Cultura&Spettacolo

Zonta Says No e l’Alta moda calabrese

COSENZA- In occasione del Natale, giovedì 12 dicembre alle 19, il Cinema Teatro Italia di Cosenza, apre le porte ad una serata di costume e beneficenza, organizzata dall’associazione Zonta International con la partecipazione straordinaria dell’Accademia della Moda filiale di Cosenza. L’evento dedicato all’alto artigianato e alla sartoria raffinata e di qualità offrirà al pubblico uno spettacolo creativo che esalterà le qualità nascoste della faccia attiva della Calabria.
In passerella 12 collezioni di 12 stilisti affermati (tra questi alcuni allievi dell’Accademia dei Sartori) e 11 creazioni realizzate dalle promettenti forbice d’oro della scuola di Tina Ginese e Valentina Versace. Giunto alla sua terza edizione, quest’anno l’evento culturale e sociale organizzato dal Club Zonta di Cosenza, coordinato dalla Presidente Valdivia Fusco, vuole lanciare un segnale forte contro il femminicidio sostenendo la storica associazione Roberta Lanzino, già insignita del premio Pancrazio durante il Congresso nazionale, tenutosi lo scorso maggio a Cosenza,  in occasione del decimo anniversario dell’associazione.

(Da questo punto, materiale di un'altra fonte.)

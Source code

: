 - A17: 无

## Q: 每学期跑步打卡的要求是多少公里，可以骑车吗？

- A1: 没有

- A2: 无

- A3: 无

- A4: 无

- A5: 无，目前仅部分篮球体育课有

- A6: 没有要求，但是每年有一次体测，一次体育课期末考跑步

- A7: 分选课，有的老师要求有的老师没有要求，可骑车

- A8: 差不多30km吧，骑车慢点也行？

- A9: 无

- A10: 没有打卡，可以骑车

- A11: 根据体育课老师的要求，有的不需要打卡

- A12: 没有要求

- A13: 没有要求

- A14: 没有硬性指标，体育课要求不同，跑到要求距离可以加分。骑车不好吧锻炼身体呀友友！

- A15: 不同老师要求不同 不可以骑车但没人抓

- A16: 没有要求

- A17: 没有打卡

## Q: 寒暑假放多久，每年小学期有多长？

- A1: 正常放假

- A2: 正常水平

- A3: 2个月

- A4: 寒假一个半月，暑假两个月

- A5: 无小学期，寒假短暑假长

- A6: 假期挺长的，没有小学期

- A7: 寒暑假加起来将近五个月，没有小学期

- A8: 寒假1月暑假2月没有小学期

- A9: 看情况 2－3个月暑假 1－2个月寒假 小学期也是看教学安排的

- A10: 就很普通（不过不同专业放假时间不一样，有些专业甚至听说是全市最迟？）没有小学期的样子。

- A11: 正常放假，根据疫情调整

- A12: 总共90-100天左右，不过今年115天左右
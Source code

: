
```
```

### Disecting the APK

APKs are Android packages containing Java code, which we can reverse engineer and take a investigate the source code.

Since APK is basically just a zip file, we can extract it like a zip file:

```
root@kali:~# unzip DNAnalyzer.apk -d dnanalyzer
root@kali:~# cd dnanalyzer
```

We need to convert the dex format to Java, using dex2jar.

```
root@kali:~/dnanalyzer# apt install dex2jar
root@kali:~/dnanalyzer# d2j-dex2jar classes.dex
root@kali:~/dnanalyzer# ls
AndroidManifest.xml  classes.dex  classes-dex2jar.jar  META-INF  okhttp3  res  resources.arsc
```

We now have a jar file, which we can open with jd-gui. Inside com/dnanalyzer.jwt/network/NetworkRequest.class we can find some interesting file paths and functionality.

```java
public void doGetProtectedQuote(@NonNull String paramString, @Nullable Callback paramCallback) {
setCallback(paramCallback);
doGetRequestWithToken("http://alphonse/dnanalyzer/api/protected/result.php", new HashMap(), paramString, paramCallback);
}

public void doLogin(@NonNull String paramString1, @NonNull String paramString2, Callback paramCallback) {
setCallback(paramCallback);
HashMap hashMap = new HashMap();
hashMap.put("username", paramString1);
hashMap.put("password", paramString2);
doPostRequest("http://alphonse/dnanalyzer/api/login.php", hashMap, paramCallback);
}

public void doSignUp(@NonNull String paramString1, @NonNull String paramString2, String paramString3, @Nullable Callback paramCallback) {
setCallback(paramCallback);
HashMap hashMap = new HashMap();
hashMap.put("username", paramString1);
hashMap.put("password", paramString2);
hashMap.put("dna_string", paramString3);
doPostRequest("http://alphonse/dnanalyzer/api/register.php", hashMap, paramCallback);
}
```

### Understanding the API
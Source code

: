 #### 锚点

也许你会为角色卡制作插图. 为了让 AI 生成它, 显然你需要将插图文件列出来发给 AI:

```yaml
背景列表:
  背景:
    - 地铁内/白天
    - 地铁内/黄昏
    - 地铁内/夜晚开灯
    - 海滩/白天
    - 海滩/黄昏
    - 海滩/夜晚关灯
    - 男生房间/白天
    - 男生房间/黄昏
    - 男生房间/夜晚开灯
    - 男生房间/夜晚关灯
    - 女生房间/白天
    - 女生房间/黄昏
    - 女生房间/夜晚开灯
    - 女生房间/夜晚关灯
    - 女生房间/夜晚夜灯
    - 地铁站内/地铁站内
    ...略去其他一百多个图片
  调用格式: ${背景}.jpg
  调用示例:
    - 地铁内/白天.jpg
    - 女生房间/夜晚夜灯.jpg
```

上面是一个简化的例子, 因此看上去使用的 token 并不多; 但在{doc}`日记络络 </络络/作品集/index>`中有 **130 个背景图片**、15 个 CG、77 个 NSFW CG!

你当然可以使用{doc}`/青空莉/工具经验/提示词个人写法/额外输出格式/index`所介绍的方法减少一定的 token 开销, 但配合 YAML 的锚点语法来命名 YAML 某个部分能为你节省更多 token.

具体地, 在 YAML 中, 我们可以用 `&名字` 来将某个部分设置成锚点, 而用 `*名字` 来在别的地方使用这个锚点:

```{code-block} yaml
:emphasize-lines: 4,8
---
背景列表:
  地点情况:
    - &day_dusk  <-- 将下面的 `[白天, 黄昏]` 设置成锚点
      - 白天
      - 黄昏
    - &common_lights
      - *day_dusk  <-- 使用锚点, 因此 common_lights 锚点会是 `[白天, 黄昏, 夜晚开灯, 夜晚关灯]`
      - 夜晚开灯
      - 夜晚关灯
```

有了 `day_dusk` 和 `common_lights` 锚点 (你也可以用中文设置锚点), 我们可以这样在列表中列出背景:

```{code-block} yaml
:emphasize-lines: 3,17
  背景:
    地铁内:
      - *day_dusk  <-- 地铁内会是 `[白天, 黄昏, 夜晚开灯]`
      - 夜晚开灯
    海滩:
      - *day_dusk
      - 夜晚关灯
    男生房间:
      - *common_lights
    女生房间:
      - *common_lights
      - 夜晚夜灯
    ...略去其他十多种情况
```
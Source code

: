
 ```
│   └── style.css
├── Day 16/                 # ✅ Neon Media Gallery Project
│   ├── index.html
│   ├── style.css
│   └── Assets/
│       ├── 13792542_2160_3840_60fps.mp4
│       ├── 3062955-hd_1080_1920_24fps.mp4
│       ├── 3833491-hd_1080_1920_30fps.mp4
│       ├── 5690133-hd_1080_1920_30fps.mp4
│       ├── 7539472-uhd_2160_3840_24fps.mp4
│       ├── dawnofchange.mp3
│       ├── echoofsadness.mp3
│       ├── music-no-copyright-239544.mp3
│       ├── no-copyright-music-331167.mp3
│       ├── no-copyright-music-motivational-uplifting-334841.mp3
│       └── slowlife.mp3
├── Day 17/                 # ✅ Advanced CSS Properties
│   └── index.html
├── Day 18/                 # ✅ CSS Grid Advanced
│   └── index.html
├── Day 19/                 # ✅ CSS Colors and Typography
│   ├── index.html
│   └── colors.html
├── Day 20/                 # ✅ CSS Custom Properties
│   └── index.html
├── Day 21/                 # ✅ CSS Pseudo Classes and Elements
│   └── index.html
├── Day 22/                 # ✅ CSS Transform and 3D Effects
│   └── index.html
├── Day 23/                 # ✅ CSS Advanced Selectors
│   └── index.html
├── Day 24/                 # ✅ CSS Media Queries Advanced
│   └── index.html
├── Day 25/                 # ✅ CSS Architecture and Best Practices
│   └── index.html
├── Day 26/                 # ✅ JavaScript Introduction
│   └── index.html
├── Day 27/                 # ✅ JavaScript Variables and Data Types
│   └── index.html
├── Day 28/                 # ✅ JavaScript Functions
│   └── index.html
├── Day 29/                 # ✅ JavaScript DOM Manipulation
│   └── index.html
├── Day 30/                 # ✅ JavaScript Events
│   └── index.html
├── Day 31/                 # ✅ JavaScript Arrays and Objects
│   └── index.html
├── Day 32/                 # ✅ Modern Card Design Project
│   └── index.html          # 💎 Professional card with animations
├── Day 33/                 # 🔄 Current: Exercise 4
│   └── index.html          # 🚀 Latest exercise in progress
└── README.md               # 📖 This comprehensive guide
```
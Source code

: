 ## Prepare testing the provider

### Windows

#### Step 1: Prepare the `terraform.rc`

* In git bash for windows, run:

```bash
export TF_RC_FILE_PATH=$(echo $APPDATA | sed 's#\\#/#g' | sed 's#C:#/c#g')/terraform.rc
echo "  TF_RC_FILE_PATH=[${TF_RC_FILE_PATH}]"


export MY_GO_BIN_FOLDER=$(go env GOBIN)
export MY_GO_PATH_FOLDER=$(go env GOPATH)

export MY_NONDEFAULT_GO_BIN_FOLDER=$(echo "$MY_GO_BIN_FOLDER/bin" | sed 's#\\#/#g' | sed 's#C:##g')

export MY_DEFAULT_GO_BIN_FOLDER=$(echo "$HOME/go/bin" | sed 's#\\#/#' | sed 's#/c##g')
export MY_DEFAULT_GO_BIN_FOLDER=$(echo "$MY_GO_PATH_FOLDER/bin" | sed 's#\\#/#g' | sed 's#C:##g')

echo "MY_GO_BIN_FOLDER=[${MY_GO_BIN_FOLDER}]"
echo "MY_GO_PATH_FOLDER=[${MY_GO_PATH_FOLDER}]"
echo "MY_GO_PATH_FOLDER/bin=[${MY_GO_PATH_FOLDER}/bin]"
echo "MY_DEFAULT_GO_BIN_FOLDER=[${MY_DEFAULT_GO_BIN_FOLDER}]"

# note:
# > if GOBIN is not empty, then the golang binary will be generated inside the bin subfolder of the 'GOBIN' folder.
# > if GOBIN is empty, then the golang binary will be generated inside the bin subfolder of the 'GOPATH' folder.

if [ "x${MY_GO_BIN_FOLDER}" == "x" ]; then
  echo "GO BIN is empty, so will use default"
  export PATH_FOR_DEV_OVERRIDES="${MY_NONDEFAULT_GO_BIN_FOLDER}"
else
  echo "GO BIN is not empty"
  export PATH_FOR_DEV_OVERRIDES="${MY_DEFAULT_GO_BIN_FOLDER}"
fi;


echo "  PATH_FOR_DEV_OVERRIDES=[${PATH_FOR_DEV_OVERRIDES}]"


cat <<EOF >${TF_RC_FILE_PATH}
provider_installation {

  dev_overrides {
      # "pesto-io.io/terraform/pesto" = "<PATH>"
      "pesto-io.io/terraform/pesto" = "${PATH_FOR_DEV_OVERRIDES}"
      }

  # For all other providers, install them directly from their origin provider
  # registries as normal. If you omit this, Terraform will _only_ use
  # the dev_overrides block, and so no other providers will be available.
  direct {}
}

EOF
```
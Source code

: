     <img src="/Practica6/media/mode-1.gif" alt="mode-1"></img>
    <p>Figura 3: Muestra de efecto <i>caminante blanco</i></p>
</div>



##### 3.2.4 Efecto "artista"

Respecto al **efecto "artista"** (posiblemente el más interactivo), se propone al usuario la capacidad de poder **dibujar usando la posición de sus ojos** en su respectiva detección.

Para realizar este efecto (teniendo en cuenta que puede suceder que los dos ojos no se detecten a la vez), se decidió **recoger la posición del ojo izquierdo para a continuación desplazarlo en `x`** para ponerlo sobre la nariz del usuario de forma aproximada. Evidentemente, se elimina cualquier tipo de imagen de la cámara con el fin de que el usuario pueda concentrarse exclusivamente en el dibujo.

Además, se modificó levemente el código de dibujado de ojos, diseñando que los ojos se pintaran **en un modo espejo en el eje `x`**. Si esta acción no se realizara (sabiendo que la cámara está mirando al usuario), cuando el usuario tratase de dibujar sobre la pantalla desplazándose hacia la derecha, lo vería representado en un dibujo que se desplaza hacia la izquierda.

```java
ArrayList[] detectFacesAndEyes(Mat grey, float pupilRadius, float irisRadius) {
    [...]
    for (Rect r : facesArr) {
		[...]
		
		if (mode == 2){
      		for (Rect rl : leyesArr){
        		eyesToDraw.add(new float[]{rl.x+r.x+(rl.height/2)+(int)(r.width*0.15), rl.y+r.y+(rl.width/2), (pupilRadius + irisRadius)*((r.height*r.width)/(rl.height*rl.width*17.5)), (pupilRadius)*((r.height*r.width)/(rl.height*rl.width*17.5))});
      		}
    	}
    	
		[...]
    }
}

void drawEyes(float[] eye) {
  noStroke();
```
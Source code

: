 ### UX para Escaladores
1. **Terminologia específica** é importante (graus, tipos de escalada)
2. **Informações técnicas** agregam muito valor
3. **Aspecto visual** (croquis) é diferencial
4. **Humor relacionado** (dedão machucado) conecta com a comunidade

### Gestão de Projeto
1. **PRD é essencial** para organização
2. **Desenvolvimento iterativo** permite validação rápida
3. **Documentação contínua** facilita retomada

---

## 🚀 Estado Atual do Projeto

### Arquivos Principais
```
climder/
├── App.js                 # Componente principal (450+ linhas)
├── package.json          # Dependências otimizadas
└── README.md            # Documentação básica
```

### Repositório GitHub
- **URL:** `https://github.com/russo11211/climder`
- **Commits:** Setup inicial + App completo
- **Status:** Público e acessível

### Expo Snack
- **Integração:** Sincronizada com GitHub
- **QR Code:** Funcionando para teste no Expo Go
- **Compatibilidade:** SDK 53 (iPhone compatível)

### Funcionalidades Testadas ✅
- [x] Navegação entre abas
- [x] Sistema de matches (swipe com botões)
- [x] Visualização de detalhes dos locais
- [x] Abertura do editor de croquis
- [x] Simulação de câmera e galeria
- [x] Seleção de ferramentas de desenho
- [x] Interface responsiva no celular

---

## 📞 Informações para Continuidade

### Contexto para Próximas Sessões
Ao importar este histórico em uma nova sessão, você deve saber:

Zonta says No è  infatti il nome del progetto internazionale che per 16 giorni dal 25 novembre al 10 dicembre ha portato avanti in tutte le parti del mondo: dal Cile,  al Ghana,  dall’India allo Sri Lanka dal Bangladesh al Sud Africa dal Burkina Faso al Nepal fino alla nostra Italia, la campagna di sensibilizzazione sul rispetto della donna, diffondendo dati e statistiche allarmanti sui molti casi di sopruso fisico e psicologico che l’uomo ha messo in pratica contro il gentil sesso.
Uno degli impegni prioritari di Zonta, il cui termine, nel linguaggio Sioux,  vuol dire “onesto e degno di fiducia”, è quello di migliorare lo stato della donna politicamente, legalmente, professionalmente e in tutti gli altri aspetti della vita quotidiana. “Il gruppo umanitario nato nel 1919 a Buffalo, nello stato di New York (USA) ha avuto sempre come forza motivante e missione la promozione di azioni che forniscano supporto alle donne attraverso servizi in rappresentanza dei loro diritti.”, così ci racconta la professoressa Valdivia Fusco, presidente del club da quattro anni.
Insieme con il Fondo delle Nazioni Unite per lo Sviluppo della Donna (UNIFEM), Zonta ha finanziato diversi programmi di aiuto e di addestramento destinati alle donne di 13 diversi paesi in via di sviluppo. Ciascun paese ha Club locali e ciascun Club ha un Consiglio nominato dai suoi membri. L’ammissione ad un Club avviene su presentazione, secondo una procedura fissata nello Statuto. Attualmente esistono 1215 Club Zonta in 67 paesi. I membri del Club si riuniscono almeno una volta al mese con lo scopo di discutere argomenti di interesse globale, di mantenere le interazioni con le altre sedi e di favorire rapporti di amicizia e di scambio di idee. Queste riunioni sono spesso arricchite da conferenze su invito, tenute da personalità della cultura e della scienza. I club Zonta estendono l’invito ad associarsi a persone che, a livello locale, si sono distinte nell’industria, nel terziario e nelle professioni. Sono Socie Onorarie di Zonta International: S.M. la Regina di Svezia, Rita Levi Montalcini, Margaret Thatcher e molte altre donne illustri.
L’unico club presente in Calabria, ci conferma, la presidente Fusco, si trova a Cosenza. Dell’associazione bruzia fanno parte donne emancipate, indipendenti, di un certo livello culturale. Ci sono professoresse di scuole superiori, docenti universitarie, medici. La donna Zonta è un insieme di cultura, sensibilità e generosità. “Per noi è importante la realtà della nostra Calabria e di promuovere le bellezze territoriali, ci preme infatti avere maggiore attenzione anche al settore agricolo. Questa regione non è solo ndrangheta, disoccupazione, malessere giovanile. Bisogna dare maggiore visibilità ai mondi talentuosi giovanili evitando di piangersi addosso. Per questo dopo la prima edizione della sfilata dedicata ai negozi di moda della città, la seconda ha coinvolto le sezioni di stilismo di Istituti superiori di Cosenza, Fuscaldo e Castrovillari, domani ci si augura di proporre una serata allegra affrontando temi seri”. Il costo del biglietto della sfilata di moda e riflessione è di soli 5 euro. L’incasso della serata sarà devoluto interamente alle attività dell’associazione Roberta Lanzino.